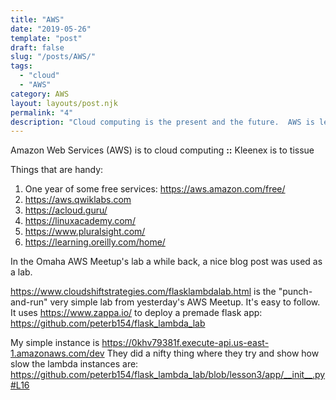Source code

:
 ```yaml
---
title: "AWS"
date: "2019-05-26"
template: "post"
draft: false
slug: "/posts/AWS/"
tags:
  - "cloud"
  - "AWS"
category: AWS 
layout: layouts/post.njk
permalink: "4"
description: "Cloud computing is the present and the future.  AWS is leading the way.  Learn it!"
---
```


Amazon Web Services (AWS) is to cloud computing 
**::**
Kleenex is to tissue

Things that are handy:
1. One year of some free services: https://aws.amazon.com/free/
1. https://aws.qwiklabs.com 
1. https://acloud.guru/
1. https://linuxacademy.com/
1. https://www.pluralsight.com/
1. https://learning.oreilly.com/home/


In the Omaha AWS Meetup's lab a while back, a nice blog post was used as a lab.

https://www.cloudshiftstrategies.com/flasklambdalab.html is the "punch-and-run" very simple lab from yesterday's AWS Meetup. It's easy to follow. It uses https://www.zappa.io/ to deploy a premade flask app: https://github.com/peterb154/flask_lambda_lab 

My simple instance is https://0khv79381f.execute-api.us-east-1.amazonaws.com/dev They did a nifty thing where they try and show how slow the lambda instances are: 
https://github.com/peterb154/flask_lambda_lab/blob/lesson3/app/__init__.py#L16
───
### What is being asked:
The answer should contain nothing but the lines from the top of the data above through the line containing "1. One year", copied exactly, with no images.

### Response to this task:
Source code

:
 ```yaml
---
title: "AWS"
date: "2019-05-26"
template: "post"
draft: false
slug: "/posts/AWS/"
tags:
  - "cloud"
  - "AWS"
category: AWS 
layout: layouts/post.njk
permalink: "4"
description: "Cloud computing is the present and the future.  AWS is leading the way.  Learn it!"
---
```


Amazon Web Services (AWS) is to cloud computing 
**::**
Kleenex is to tissue

Things that are handy:
1. One year of some free services: https://aws.amazon.com/free/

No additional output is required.